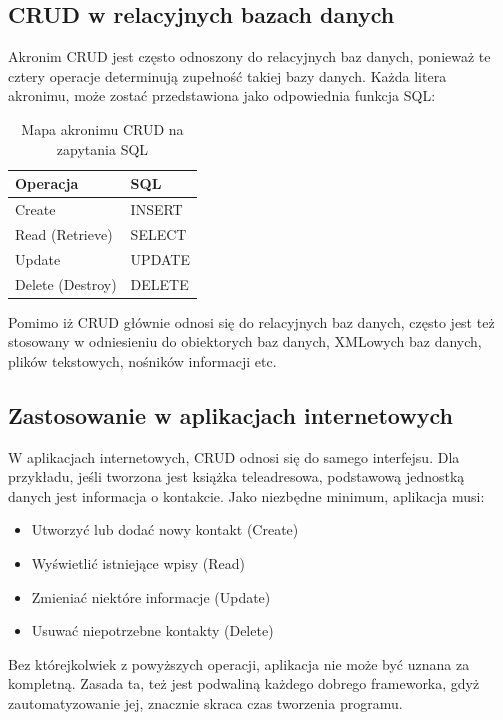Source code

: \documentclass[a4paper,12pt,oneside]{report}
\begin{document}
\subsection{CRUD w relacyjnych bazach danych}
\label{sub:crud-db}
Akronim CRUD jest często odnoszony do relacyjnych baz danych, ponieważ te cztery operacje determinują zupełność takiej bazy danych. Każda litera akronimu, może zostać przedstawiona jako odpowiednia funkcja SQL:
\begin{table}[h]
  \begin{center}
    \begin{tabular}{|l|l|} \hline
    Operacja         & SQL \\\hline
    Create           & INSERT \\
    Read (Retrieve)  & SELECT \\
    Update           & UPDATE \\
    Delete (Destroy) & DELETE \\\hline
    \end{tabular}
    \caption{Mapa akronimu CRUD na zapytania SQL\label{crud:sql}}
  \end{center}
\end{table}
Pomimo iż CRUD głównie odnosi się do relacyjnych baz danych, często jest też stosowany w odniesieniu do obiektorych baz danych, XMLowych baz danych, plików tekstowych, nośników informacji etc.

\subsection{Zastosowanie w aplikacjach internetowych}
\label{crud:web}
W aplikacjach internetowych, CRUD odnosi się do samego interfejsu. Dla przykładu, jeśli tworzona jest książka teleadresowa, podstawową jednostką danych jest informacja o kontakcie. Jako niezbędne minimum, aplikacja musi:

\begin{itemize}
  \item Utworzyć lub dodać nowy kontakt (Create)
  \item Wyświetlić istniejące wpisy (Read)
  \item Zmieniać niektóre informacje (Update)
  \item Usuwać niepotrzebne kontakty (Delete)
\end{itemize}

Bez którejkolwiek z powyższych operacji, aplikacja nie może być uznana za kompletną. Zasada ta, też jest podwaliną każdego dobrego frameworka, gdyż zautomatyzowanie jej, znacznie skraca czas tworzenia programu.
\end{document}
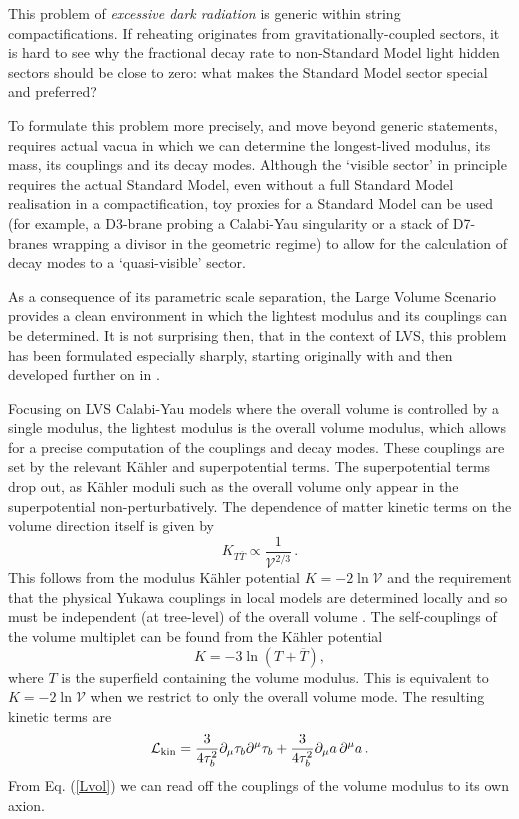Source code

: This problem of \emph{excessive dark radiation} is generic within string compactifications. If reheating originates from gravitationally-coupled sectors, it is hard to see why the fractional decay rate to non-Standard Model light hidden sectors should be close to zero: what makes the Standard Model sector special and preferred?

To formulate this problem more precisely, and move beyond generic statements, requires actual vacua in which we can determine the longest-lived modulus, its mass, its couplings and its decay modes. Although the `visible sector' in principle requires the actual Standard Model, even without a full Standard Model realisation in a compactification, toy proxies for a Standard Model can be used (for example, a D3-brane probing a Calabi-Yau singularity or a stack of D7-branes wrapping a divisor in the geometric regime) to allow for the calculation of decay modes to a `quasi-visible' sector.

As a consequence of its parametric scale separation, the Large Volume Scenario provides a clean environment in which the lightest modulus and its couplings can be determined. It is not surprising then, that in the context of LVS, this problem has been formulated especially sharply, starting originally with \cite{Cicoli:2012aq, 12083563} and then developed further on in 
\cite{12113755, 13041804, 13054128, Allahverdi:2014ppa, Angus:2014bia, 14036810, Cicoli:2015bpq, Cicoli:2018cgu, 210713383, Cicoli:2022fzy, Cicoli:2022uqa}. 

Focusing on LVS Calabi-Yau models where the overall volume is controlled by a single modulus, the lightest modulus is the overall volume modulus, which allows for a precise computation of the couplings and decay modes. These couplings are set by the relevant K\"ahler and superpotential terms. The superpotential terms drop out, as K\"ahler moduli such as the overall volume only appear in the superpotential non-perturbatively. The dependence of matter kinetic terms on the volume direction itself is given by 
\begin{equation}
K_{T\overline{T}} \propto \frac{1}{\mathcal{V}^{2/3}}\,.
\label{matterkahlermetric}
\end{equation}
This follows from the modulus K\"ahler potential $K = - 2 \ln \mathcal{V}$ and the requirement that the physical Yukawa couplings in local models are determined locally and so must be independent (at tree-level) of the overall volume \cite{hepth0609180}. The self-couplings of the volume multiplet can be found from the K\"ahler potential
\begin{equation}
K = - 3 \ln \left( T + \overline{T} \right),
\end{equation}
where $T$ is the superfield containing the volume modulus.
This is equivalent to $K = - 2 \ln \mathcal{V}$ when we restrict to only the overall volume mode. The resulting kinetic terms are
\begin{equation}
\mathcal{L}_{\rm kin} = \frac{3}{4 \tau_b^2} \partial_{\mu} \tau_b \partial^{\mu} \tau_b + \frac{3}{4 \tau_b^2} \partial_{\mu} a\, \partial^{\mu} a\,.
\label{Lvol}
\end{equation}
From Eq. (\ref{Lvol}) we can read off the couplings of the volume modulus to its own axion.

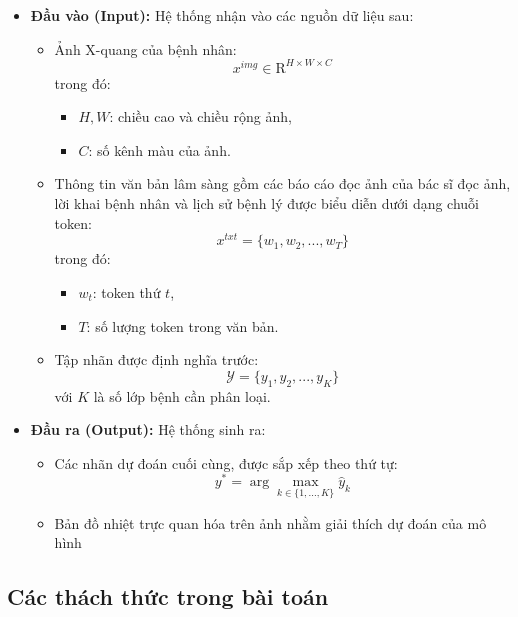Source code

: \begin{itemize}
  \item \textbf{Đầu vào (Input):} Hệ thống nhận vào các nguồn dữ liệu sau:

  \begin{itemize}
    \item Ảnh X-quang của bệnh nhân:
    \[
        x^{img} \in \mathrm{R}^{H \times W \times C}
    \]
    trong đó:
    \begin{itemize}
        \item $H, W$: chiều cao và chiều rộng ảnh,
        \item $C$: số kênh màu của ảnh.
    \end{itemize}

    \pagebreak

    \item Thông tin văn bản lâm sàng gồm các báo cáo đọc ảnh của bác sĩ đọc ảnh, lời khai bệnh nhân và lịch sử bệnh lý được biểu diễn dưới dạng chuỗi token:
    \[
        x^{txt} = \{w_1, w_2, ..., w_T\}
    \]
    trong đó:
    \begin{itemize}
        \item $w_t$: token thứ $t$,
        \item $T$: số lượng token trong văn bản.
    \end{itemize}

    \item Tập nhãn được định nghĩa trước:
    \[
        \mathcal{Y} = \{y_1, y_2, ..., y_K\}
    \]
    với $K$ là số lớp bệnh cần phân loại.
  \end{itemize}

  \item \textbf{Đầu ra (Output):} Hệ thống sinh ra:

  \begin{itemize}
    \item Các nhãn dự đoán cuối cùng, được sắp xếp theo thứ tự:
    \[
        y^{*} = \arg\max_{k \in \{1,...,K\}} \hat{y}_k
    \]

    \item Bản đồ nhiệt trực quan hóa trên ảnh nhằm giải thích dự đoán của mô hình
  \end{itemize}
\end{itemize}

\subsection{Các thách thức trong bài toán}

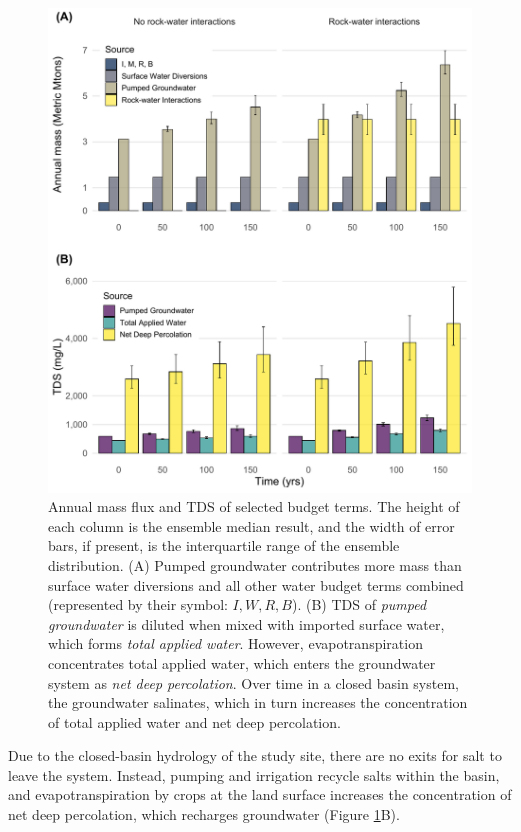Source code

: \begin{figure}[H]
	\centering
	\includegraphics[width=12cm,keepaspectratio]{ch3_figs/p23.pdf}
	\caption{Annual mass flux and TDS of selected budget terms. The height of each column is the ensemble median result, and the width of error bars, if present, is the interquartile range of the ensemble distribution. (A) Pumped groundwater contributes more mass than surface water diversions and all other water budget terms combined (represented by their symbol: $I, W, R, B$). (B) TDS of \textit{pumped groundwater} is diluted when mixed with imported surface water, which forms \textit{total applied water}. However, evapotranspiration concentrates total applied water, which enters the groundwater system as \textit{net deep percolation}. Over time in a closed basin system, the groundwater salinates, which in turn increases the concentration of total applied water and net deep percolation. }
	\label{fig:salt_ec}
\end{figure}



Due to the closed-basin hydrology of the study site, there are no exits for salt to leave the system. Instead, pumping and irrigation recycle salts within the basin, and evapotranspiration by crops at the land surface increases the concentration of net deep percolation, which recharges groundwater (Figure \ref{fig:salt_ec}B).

#####

From the entries, copy every line in which the string "akronimu" can be found.

Akronim CRUD jest często odnoszony do relacyjnych baz danych, ponieważ te cztery operacje determinują zupełność takiej bazy danych. Każda litera akronimu, może zostać przedstawiona jako odpowiednia funkcja SQL:
    \caption{Mapa akronimu CRUD na zapytania SQL\label{crud:sql}}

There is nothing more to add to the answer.